The 1961 Tigers won 101 games, but fell victim to the Yankees. New York continued to dominate the American League until the mid-sixties. Meanwhile, the Tigers failed to match their 1961 success until 1968. After finishing second in 1961, they did not seriously contend again until 1967. That season, the Detroiters missed the World Series by a single game. In the interim between 1961 and 1967, Detroit added pieces that made up a core group that eventually won the 1968 World Series.
Following a 101 win season, the Tigers dropped to 85 wins. Although Rocky Colavito had another monster season, Norm Cash suffered a major falloff from his MVP caliber campaign in 1961. His average dropped from .361 to .243 while injuries limited Al Kaline to 100 games. Additionally, the pitching suffered a major falloff despite big seasons from Jim Bunning and Hank Aguirre. That season, Detroit handed the starting shortstop job to Dick McAuliffe. He’d become an all star and remained with the Tigers until 1973.
The decline continued in 1963 as the team fell below .500. Although Cash’s average rebounded to .270, Colavito’s power suffered a drop off. As a whole, the team had six players with double digit home runs led by Al Kaline’s 27. Kaline also hit .312 to lead the Tigers. Despite the failure on the field, the team began adding a core group of young players that season. Twenty-one year old Bill Freehan played 100 games for Detroit in 1963. He went onto become Detroit’s greatest catcher, an all star, and the greatest catcher of the sixties. Infielder Don Wert played 78 games that season before becoming the team’s starting third basemen until 1970. Outfielder Willie Horton played his first 15 major league games. He’d finish with over 2000 games played, play in all star games, and provide thunder in Detroit‘s lineup. The team also added future World Series hero, Mickey Lolich to the pitching staff.
While adding good young players, the team blundered by trading future Hall of Fame pitcher Jim Bunning to Philadelphia. Former Yankee Killer Frank Lary left Detroit during the following season. The 1964 team improved slightly from the previous season. In 1964, Detroit added gold glove outfielder Mickey Stanley and one of the great bases loaded hitters in history, Jim Northrup, to the team. Pitcher Denny McLain also joined the Tigers and enjoyed a colorful career.
The following season, Detroit won 89 games. That was not enough to win a pennant, but showed they were on the cusp. Norm Cash hit 30 homers, Willie Horton added 29 and drove in 104. The pitching made a huge difference. Lolich won 15 games, McLain 16, Hank Aguirre 14, and Joe Sparma won 13. The Tigers finished 13 games out of first as Minnesota unseated the Yankees for the pennant.
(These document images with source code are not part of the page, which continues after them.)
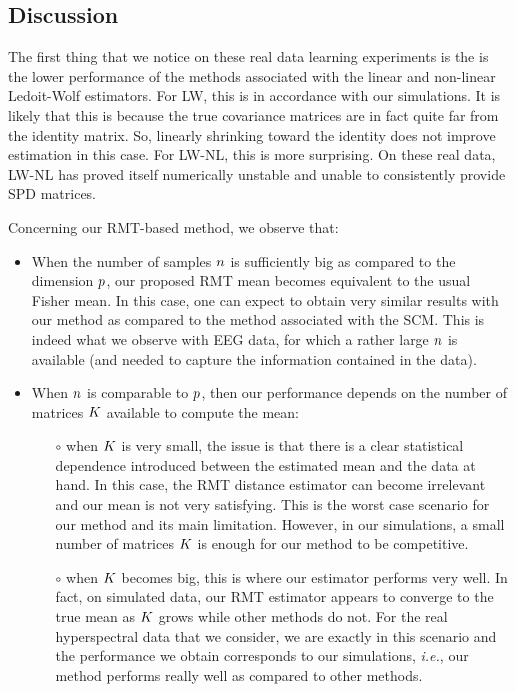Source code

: \documentclass{article}
\theoremstyle{plain}
\theoremstyle{definition}
\theoremstyle{remark}
\begin{document}
\subsection{Discussion}
The first thing that we notice on these real data learning experiments is the is the lower performance of the methods associated with the linear and non-linear Ledoit-Wolf estimators.
%
For LW, this is in accordance with our simulations.
It is likely that this is because the true covariance matrices are in fact quite far from the identity matrix.
So, linearly shrinking toward the identity does not improve estimation in this case.
%
For LW-NL, this is more surprising.
On these real data, LW-NL has proved itself numerically unstable and unable to consistently provide SPD matrices.

Concerning our RMT-based method, we observe that:
\begin{itemize}
    \item When the number of samples $n$ is sufficiently big as compared to the dimension $p$, our proposed RMT mean becomes equivalent to the usual Fisher mean.
    In this case, one can expect to obtain very similar results with our method as compared to the method associated with the SCM.
    This is indeed what we observe with EEG data, for which a rather large $n$ is available (and needed to capture the information contained in the data).
    \item When $n$ is comparable to $p$, then our performance depends on the number of matrices $K$ available to compute the mean:
    \begin{itemize}
        \item[$\circ$] when $K$ is very small, the issue is that there is a clear statistical dependence introduced between the estimated mean and the data at hand.
        In this case, the RMT distance estimator can become irrelevant and our mean is not very satisfying.
        This is the worst case scenario for our method and its main limitation.
        However, in our simulations, a small number of matrices $K$ is enough for our method to be competitive.
        \item[$\circ$] when $K$ becomes big, this is where our estimator performs very well.
        In fact, on simulated data, our RMT estimator appears to converge to the true mean as $K$ grows while other methods do not.
        For the real hyperspectral data that we consider, we are exactly in this scenario and the performance we obtain corresponds to our simulations, \emph{i.e.}, our method performs really well as compared to other methods.
    \end{itemize}
\end{itemize}
\end{document}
The Yankee Dynasty ended in 1965. The American League was wide open until the great Orioles teams took over in 1969. Baltimore demonstrated what was to come by winning the World Series in 1966. That season, the Tigers won 88 games and finished third. Eight starters had double digit home runs and Willie Horton drove in 100. Denny McLain won 20 games for the first time. Earl Wilson joined the Tigers to make up for the loss of Bunning. On a eerie note, the 1966 Tigers had two managers die. Chuck Dressen and Bob Swift both resigned over health issues and passed away shortly thereafter. Frank Skaff finished the season and was replaced by Mayo Smith for the 1967 season.
Everything was in place for a pennant run in 1967. The Tigers had the hitting and the pitching. The team’s young players gained valuable experience and learned the game. The 1967 Tigers enjoyed a balanced offensive attack led by Al Kaline’s 25 home runs and .308 average. Earl Wilson won 22 games, Denny McLain won 17, Joe Sparma 16, and Mickey Lolich went 14-13.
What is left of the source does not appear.